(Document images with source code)
+ + + +
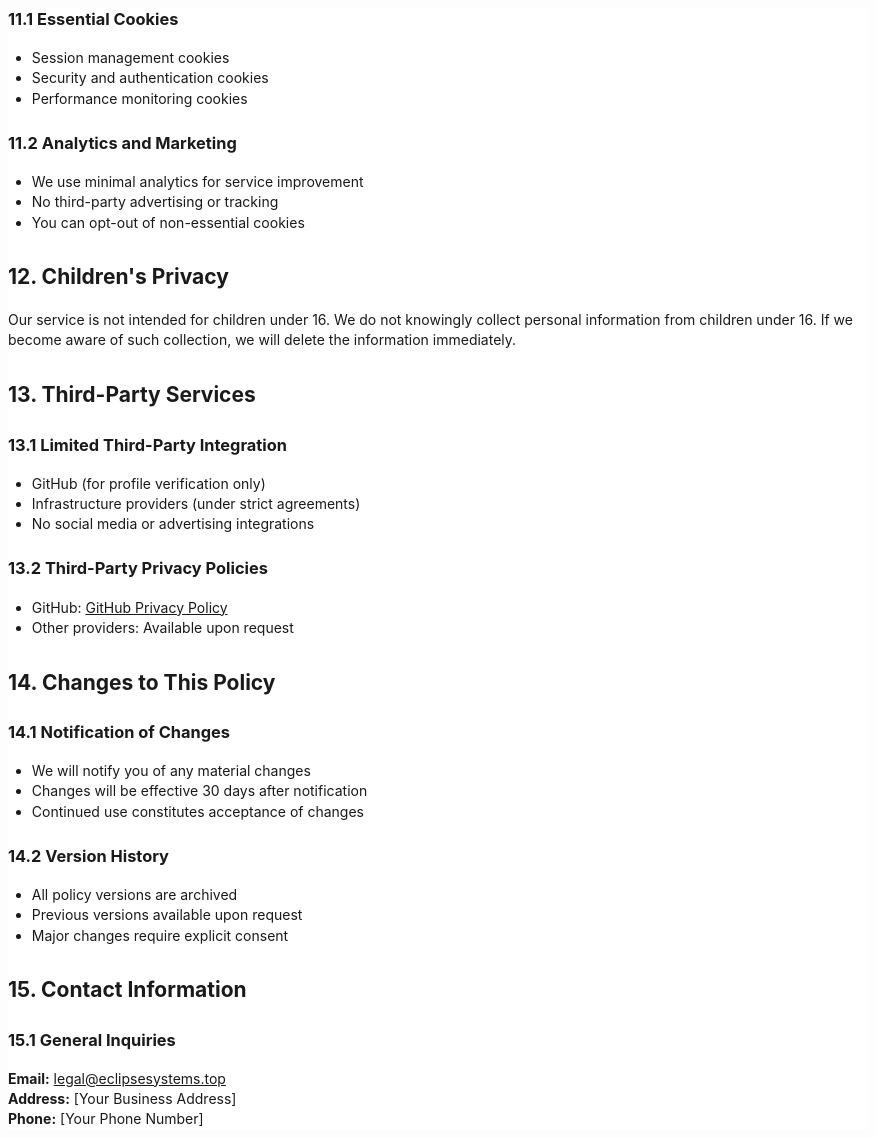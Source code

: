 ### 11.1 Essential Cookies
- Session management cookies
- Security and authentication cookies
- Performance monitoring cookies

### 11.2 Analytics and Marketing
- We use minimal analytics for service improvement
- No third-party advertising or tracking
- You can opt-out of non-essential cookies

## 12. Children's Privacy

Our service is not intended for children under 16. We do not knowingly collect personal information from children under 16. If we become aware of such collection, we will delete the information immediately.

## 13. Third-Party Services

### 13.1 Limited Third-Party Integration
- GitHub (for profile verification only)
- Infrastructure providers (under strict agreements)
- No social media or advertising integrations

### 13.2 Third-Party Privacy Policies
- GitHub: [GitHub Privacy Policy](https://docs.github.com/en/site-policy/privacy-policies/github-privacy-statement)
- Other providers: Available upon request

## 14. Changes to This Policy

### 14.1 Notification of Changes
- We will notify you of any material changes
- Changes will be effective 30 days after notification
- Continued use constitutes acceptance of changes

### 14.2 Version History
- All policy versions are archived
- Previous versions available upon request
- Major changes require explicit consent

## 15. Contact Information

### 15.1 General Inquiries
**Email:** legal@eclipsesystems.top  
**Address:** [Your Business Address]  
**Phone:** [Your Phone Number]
+ + + +
=== Work request ===
Given the data above, which lines hold the string "Your"? Return them.

=== Response ===
**Address:** [Your Business Address]  
**Phone:** [Your Phone Number]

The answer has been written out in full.